Dataset entries:
○ ○ ○ ○
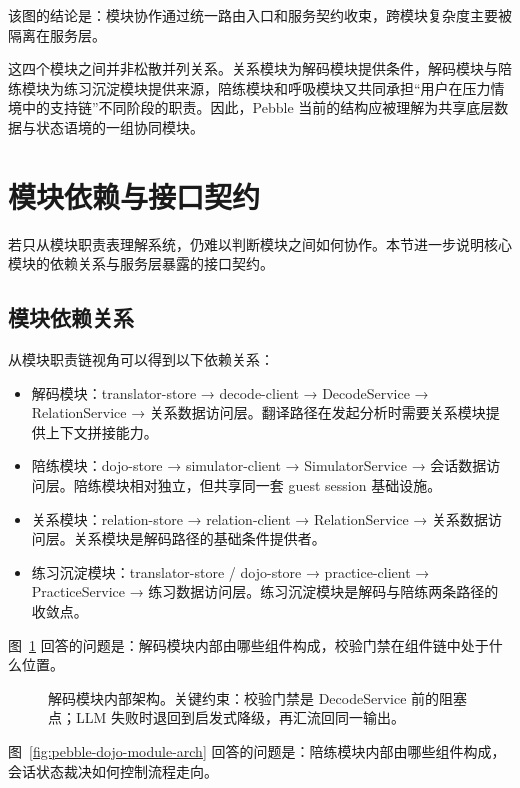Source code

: 该图的结论是：模块协作通过统一路由入口和服务契约收束，跨模块复杂度主要被隔离在服务层。

这四个模块之间并非松散并列关系。关系模块为解码模块提供条件，解码模块与陪练模块为练习沉淀模块提供来源，陪练模块和呼吸模块又共同承担“用户在压力情境中的支持链”不同阶段的职责。因此，Pebble 当前的结构应被理解为共享底层数据与状态语境的一组协同模块。

\section{模块依赖与接口契约}


若只从模块职责表理解系统，仍难以判断模块之间如何协作。本节进一步说明核心模块的依赖关系与服务层暴露的接口契约。

\subsection{模块依赖关系}

从模块职责链视角可以得到以下依赖关系：

\begin{itemize}
  \item 解码模块：translator-store → decode-client → DecodeService → RelationService → 关系数据访问层。翻译路径在发起分析时需要关系模块提供上下文拼接能力。
  \item 陪练模块：dojo-store → simulator-client → SimulatorService → 会话数据访问层。陪练模块相对独立，但共享同一套 guest session 基础设施。
  \item 关系模块：relation-store → relation-client → RelationService → 关系数据访问层。关系模块是解码路径的基础条件提供者。
  \item 练习沉淀模块：translator-store / dojo-store → practice-client → PracticeService → 练习数据访问层。练习沉淀模块是解码与陪练两条路径的收敛点。
\end{itemize}

图~\ref{fig:pebble-decode-module-arch} 回答的问题是：解码模块内部由哪些组件构成，校验门禁在组件链中处于什么位置。

\begin{figure}[H]
  \centering
  
  \caption{解码模块内部架构。关键约束：校验门禁是 DecodeService 前的阻塞点；LLM 失败时退回到启发式降级，再汇流回同一输出。}
  \label{fig:pebble-decode-module-arch}
\end{figure}

图~\ref{fig:pebble-dojo-module-arch} 回答的问题是：陪练模块内部由哪些组件构成，会话状态裁决如何控制流程走向。

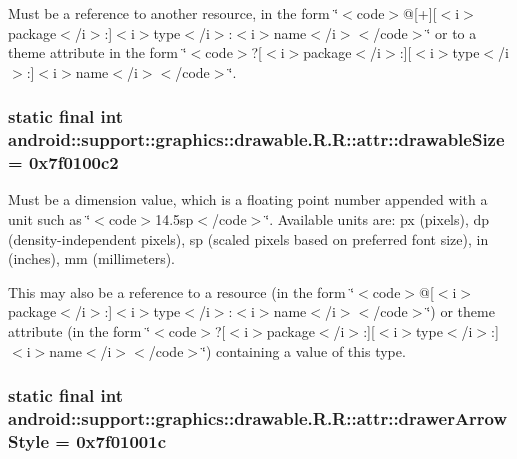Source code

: Must be a reference to another resource, in the form \char`\"{}$<$code$>$@\mbox{[}+\mbox{]}\mbox{[}$<$i$>$package$<$/i$>$:\mbox{]}$<$i$>$type$<$/i$>$:$<$i$>$name$<$/i$>$$<$/code$>$\char`\"{} or to a theme attribute in the form \char`\"{}$<$code$>$?\mbox{[}$<$i$>$package$<$/i$>$:\mbox{]}\mbox{[}$<$i$>$type$<$/i$>$:\mbox{]}$<$i$>$name$<$/i$>$$<$/code$>$\char`\"{}. \hypertarget{classandroid_1_1support_1_1graphics_1_1drawable_1_1_r_1_1attr_7559edb353305fa15a0e5389bf82f7bb}{
\subsubsection[{drawableSize}]{\setlength{\rightskip}{0pt plus 5cm}static final int android::support::graphics::drawable.R.R::attr::drawableSize = 0x7f0100c2}}
\label{classandroid_1_1support_1_1graphics_1_1drawable_1_1_r_1_1attr_7559edb353305fa15a0e5389bf82f7bb}


Must be a dimension value, which is a floating point number appended with a unit such as \char`\"{}$<$code$>$14.5sp$<$/code$>$\char`\"{}. Available units are: px (pixels), dp (density-independent pixels), sp (scaled pixels based on preferred font size), in (inches), mm (millimeters). 

This may also be a reference to a resource (in the form \char`\"{}$<$code$>$@\mbox{[}$<$i$>$package$<$/i$>$:\mbox{]}$<$i$>$type$<$/i$>$:$<$i$>$name$<$/i$>$$<$/code$>$\char`\"{}) or theme attribute (in the form \char`\"{}$<$code$>$?\mbox{[}$<$i$>$package$<$/i$>$:\mbox{]}\mbox{[}$<$i$>$type$<$/i$>$:\mbox{]}$<$i$>$name$<$/i$>$$<$/code$>$\char`\"{}) containing a value of this type. \hypertarget{classandroid_1_1support_1_1graphics_1_1drawable_1_1_r_1_1attr_6f610594eba910b07a9eb35d0f4ced72}{
\subsubsection[{drawerArrowStyle}]{\setlength{\rightskip}{0pt plus 5cm}static final int android::support::graphics::drawable.R.R::attr::drawerArrowStyle = 0x7f01001c}}
\label{classandroid_1_1support_1_1graphics_1_1drawable_1_1_r_1_1attr_6f610594eba910b07a9eb35d0f4ced72}


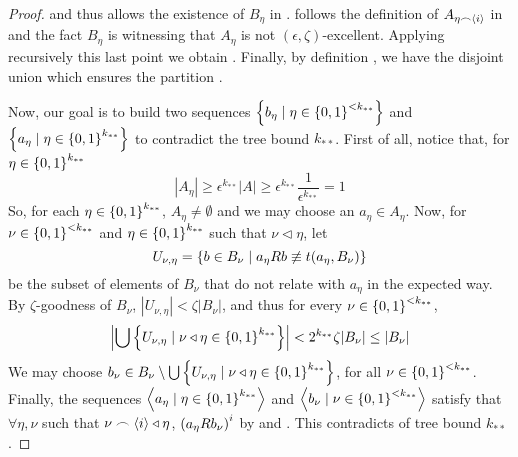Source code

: \begin{lemma}[Claim 5.4]
\begin{proof}
            and thus allows the existence of $B_\eta$ in .
             follows the definition of $A_{\eta \frown \left< i \right>}$ in
             and the fact $B_\eta$ is witnessing that $A_\eta$ is not $(\epsilon, \zeta)$-excellent.
            Applying recursively this last point we obtain .
            Finally, by definition , we have the disjoint union
             which ensures
            the partition .

            Now, our goal is to build two sequences $\left\{ b_\eta \mid \eta \in \left\{ 0,1 \right\}^{<k_{**}} \right\}$ and
            $\left\{ a_\eta \mid \eta \in \left\{ 0,1 \right\}^{k_{**}} \right\}$ to contradict the tree bound $k_{**}$.
            First of all, notice that, for $\eta \in \left\{ 0,1 \right\}^{k_{**}}$
            \[
                |A_\eta| \geq \epsilon^{k_{**}} |A| \geq
                \epsilon^{k_{**}} \frac{1}{\epsilon^{k_{**}}} = 1
            \]
            So, for each $\eta \in \left\{ 0,1 \right\}^{k_{**}}$, $A_\eta \neq \emptyset$ and we may choose an $a_\eta \in A_\eta$.
            Now, for $\nu \in \left\{ 0,1 \right\}^{<k_{**}}$ and $\eta \in \left\{ 0,1 \right\}^{k_{**}}$ such that $\nu \triangleleft \eta$, let
            \[
                U_{\nu,\eta} = \left\{ b \in B_\nu \mid a_\eta R b \not\equiv t(a_\eta, B_\nu) \right\}
            \]
            be the subset of elements of $B_\nu$ that do not relate with $a_\eta$ in the expected way.
            By $\zeta$-goodness of $B_\nu$, $|U_{\nu, \eta}| < \zeta |B_\nu|$, and thus for every $\nu \in \left\{ 0,1 \right\}^{<k_{**}}$,
            \[
                \left| \bigcup\left\{  U_{\nu,\eta} \mid \nu \triangleleft \eta \in \left\{ 0,1 \right\}^{k_{**}} \right\} \right| <
                2^{k_{**}} \zeta |B_\nu| \leq |B_\nu|
            \]
            We may choose $b_\nu \in B_\nu \setminus \bigcup\left\{ U_{\nu,\eta} \mid \nu \triangleleft \eta \in \left\{ 0,1 \right\}^{k_{**}} \right\}$,
            for all $\nu \in \left\{ 0,1 \right\}^{<k_{**}}$.
            Finally, the sequences $\left< a_\eta \mid \eta \in \left\{ 0,1 \right\}^{k_{**}} \right>$ and $\left< b_\nu \mid \nu \in \left\{ 0,1 \right\}^{<k_{**}} \right>$
            satisfy that $\forall \eta, \nu$ such that $\nu \frown \left< i \right> \triangleleft \eta$, $\left( a_\eta R b_\nu \right)^i$
            by  and .
            This contradicts  of tree bound $k_{**}$.
        \end{proof}
    \end{lemma}

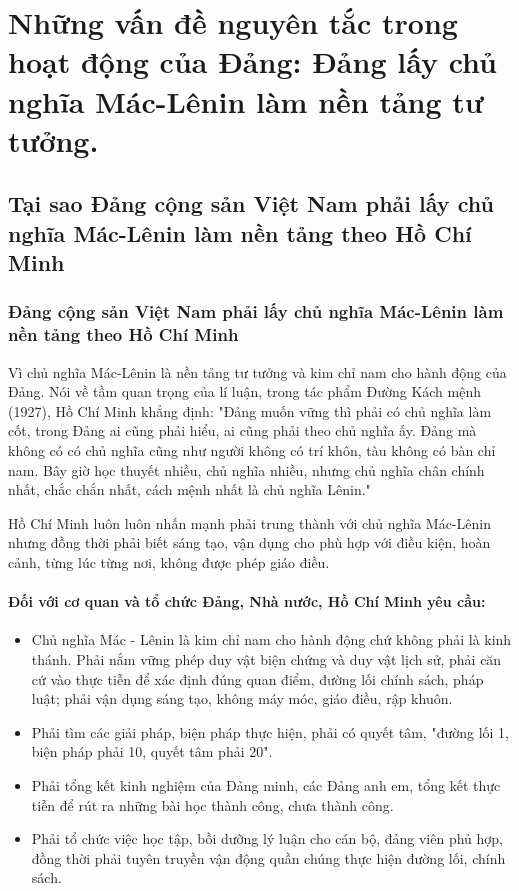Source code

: \section{Những vấn đề nguyên tắc trong hoạt động của Đảng: Đảng lấy chủ nghĩa Mác-Lênin làm nền tảng tư tưởng.}

\subsection{Tại sao Đảng cộng sản Việt Nam phải lấy chủ nghĩa Mác-Lênin làm nền tảng theo Hồ Chí Minh}

\subsubsection{Đảng cộng sản Việt Nam phải lấy chủ nghĩa Mác-Lênin làm nền tảng theo Hồ Chí Minh}

Vì chủ nghĩa Mác-Lênin là nền tảng tư tưởng và kim chỉ nam cho hành động của Đảng. Nói về tầm quan trọng của lí luận, trong tác phẩm Đường Kách mệnh (1927), Hồ Chí Minh khẳng định: "Đảng muốn vững thì phải có chủ nghĩa làm cốt, trong Đảng ai cũng phải hiểu, ai cũng phải theo chủ nghĩa ấy. Đảng mà không có có chủ nghĩa cũng như người không có trí khôn, tàu không có bàn chỉ nam. Bây giờ học thuyết nhiều, chủ nghĩa nhiều, nhưng chủ nghĩa chân chính nhất, chắc chắn nhất, cách mệnh nhất là chủ nghĩa Lênin."

Hồ Chí Minh luôn luôn nhấn mạnh phải trung thành với chủ nghĩa Mác-Lênin nhưng đồng thời phải biết sáng tạo, vận dụng cho phù hợp với điều kiện, hoàn cảnh, từng lúc từng nơi, không được phép giáo điều.

\paragraph{Đối với cơ quan và tổ chức Đảng, Nhà nước, Hồ Chí Minh yêu cầu:}
\begin{itemize}
    \item Chủ nghĩa Mác - Lênin là kim chỉ nam cho hành động chứ không phải là kinh thánh. Phải nắm vững phép duy vật biện chứng và duy vật lịch sử, phải căn cứ vào thực tiễn để xác định đúng quan điểm, đường lối chính sách, pháp luật; phải vận dụng sáng tạo, không máy móc, giáo điều, rập khuôn.
    \item Phải tìm các giải pháp, biện pháp thực hiện, phải có quyết tâm, "đường lối 1, biện pháp phải 10, quyết tâm phải 20".
    \item Phải tổng kết kinh nghiệm của Đảng minh, các Đảng anh em, tổng kết thực tiễn để rút ra những bài học thành công, chưa thành công.
    \item Phải tổ chức việc học tập, bồi dưỡng lý luận cho cán bộ, đảng viên phủ hợp, đồng thời phải tuyên truyền vận động quần chúng thực hiện đường lối, chính sách.
\end{itemize}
○ ○ ○ ○
Pictures excluded, repeat the records exactly from their opening line through the line containing "Must be a dimension".

Solution for this exercise
Source code

: 该图的结论是：模块协作通过统一路由入口和服务契约收束，跨模块复杂度主要被隔离在服务层。

这四个模块之间并非松散并列关系。关系模块为解码模块提供条件，解码模块与陪练模块为练习沉淀模块提供来源，陪练模块和呼吸模块又共同承担“用户在压力情境中的支持链”不同阶段的职责。因此，Pebble 当前的结构应被理解为共享底层数据与状态语境的一组协同模块。

\section{模块依赖与接口契约}


若只从模块职责表理解系统，仍难以判断模块之间如何协作。本节进一步说明核心模块的依赖关系与服务层暴露的接口契约。

\subsection{模块依赖关系}

从模块职责链视角可以得到以下依赖关系：

\begin{itemize}
  \item 解码模块：translator-store → decode-client → DecodeService → RelationService → 关系数据访问层。翻译路径在发起分析时需要关系模块提供上下文拼接能力。
  \item 陪练模块：dojo-store → simulator-client → SimulatorService → 会话数据访问层。陪练模块相对独立，但共享同一套 guest session 基础设施。
  \item 关系模块：relation-store → relation-client → RelationService → 关系数据访问层。关系模块是解码路径的基础条件提供者。
  \item 练习沉淀模块：translator-store / dojo-store → practice-client → PracticeService → 练习数据访问层。练习沉淀模块是解码与陪练两条路径的收敛点。
\end{itemize}

图~\ref{fig:pebble-decode-module-arch} 回答的问题是：解码模块内部由哪些组件构成，校验门禁在组件链中处于什么位置。

\begin{figure}[H]
  \centering
  
  \caption{解码模块内部架构。关键约束：校验门禁是 DecodeService 前的阻塞点；LLM 失败时退回到启发式降级，再汇流回同一输出。}
  \label{fig:pebble-decode-module-arch}
\end{figure}

图~\ref{fig:pebble-dojo-module-arch} 回答的问题是：陪练模块内部由哪些组件构成，会话状态裁决如何控制流程走向。

Source code

: Must be a reference to another resource, in the form \char`\"{}$<$code$>$@\mbox{[}+\mbox{]}\mbox{[}$<$i$>$package$<$/i$>$:\mbox{]}$<$i$>$type$<$/i$>$:$<$i$>$name$<$/i$>$$<$/code$>$\char`\"{} or to a theme attribute in the form \char`\"{}$<$code$>$?\mbox{[}$<$i$>$package$<$/i$>$:\mbox{]}\mbox{[}$<$i$>$type$<$/i$>$:\mbox{]}$<$i$>$name$<$/i$>$$<$/code$>$\char`\"{}. \hypertarget{classandroid_1_1support_1_1graphics_1_1drawable_1_1_r_1_1attr_7559edb353305fa15a0e5389bf82f7bb}{
\subsubsection[{drawableSize}]{\setlength{\rightskip}{0pt plus 5cm}static final int android::support::graphics::drawable.R.R::attr::drawableSize = 0x7f0100c2}}
\label{classandroid_1_1support_1_1graphics_1_1drawable_1_1_r_1_1attr_7559edb353305fa15a0e5389bf82f7bb}


Must be a dimension value, which is a floating point number appended with a unit such as \char`\"{}$<$code$>$14.5sp$<$/code$>$\char`\"{}. Available units are: px (pixels), dp (density-independent pixels), sp (scaled pixels based on preferred font size), in (inches), mm (millimeters). 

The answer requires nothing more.